Premiere an der „Deutschen Oper Berlin“: Korngolds „Das Wunder der Heliane“ neu gesehen
41 Jahre nach der Uraufführung erlebte Erich Wolfgang Korngolds „Das Wunder der Heilane“ am Sonntagabend in der „Deutschen Oper Berlin“ ein triumphales Comeback: nach der reserviert aufgenommenen Uraufführung am 7. Oktober 1927 an der „Hamburger Staatsoper“ gilt die Oper als schwierig und nur bedingt ausführbar. Ein seltsam verschrobenes Libretto, eine Partitur, die von Orchester und Sängern Höchstleistungen fordert, mögen die Gründe dafür sein. Eine Musik, die mehr an Hollywood erinnert und weniger an den Zeitgeist der 1920er Jahre, so präsentiert sich die Oper heute.

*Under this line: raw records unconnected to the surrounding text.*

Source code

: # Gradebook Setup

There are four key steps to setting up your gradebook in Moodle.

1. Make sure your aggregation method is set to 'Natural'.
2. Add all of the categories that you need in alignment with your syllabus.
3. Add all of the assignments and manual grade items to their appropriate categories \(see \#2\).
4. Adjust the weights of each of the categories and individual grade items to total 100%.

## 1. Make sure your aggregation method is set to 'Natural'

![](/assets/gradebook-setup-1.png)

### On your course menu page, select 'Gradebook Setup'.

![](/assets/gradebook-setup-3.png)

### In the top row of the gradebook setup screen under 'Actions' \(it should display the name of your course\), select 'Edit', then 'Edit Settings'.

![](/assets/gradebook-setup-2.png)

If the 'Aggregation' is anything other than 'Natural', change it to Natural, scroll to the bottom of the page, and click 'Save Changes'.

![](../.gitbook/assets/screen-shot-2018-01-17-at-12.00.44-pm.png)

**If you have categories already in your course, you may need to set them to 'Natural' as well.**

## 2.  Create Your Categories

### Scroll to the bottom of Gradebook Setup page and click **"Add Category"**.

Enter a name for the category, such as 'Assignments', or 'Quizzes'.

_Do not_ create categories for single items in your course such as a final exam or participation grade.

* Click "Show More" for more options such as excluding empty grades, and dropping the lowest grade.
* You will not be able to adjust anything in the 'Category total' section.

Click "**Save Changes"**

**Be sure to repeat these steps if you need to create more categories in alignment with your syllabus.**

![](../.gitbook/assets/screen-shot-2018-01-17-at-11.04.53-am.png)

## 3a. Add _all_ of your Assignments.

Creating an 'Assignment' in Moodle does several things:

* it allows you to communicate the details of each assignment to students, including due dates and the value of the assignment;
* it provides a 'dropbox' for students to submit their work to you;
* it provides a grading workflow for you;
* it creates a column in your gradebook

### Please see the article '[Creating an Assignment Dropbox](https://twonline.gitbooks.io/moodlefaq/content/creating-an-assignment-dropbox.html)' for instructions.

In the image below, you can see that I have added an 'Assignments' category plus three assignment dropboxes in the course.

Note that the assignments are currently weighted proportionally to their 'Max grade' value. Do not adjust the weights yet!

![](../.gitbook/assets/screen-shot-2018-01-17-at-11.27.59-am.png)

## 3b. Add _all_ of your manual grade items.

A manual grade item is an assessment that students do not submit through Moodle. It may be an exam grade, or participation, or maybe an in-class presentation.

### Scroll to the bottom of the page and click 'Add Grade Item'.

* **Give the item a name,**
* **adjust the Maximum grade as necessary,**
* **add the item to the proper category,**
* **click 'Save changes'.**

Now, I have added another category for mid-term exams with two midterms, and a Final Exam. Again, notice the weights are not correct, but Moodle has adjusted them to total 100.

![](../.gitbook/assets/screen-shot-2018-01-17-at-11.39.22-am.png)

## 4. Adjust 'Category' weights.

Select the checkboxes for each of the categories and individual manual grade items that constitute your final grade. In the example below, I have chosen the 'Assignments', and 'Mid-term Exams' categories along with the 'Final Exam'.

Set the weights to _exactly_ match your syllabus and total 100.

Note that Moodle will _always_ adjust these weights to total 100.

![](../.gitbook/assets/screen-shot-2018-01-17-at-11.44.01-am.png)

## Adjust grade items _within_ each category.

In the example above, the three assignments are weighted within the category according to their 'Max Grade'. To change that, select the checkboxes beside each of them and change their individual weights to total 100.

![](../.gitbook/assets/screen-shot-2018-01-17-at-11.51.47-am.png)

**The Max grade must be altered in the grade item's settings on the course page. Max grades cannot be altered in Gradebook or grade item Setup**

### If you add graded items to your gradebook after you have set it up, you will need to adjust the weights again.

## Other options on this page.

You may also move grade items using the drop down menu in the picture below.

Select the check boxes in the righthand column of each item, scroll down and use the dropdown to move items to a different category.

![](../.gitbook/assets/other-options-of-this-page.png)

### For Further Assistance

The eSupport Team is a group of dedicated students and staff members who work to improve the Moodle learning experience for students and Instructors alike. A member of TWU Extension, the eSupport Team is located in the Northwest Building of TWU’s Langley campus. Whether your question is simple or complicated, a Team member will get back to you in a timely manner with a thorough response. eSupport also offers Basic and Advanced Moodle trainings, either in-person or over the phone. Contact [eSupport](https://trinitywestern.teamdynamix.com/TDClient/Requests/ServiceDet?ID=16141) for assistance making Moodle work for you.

Das es sich dabei um weit mehr handelt, als um den überambitionierten Versuch des Komponisten, seinen Erfolg mit „Die tote Stadt“ zu wiederholen, macht die fulminante Inszenierung Christof Loy deutlich.

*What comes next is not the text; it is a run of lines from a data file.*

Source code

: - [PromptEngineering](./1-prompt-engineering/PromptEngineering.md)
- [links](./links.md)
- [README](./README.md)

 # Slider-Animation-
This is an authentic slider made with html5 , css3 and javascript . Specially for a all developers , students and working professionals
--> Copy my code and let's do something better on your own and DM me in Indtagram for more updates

Christof Loy arbeitet bei seiner Inszenierung mit der schwierigen Kunst der Reduktion, für die Johannes Leiacker ein alle vier Akte einheitliches Bühnenbild geschaffen hat: Gerichtssaal im klassizistischen Stil, Kerkerzelle und Volkstribunal in Einem. Damit bringt er das zwischen religiösen Mysterienspiel, das an Reinhardts „Miracel“ erinnert, Politparabel und Dreiecksgeschichte in einen nüchternen Rahmen. Dabei wirken selbst die heikelsten Momente des Librettos erträglich – die Auferweckung eines Toten und die Himmelfahrt der beiden Liebenden am Schluss.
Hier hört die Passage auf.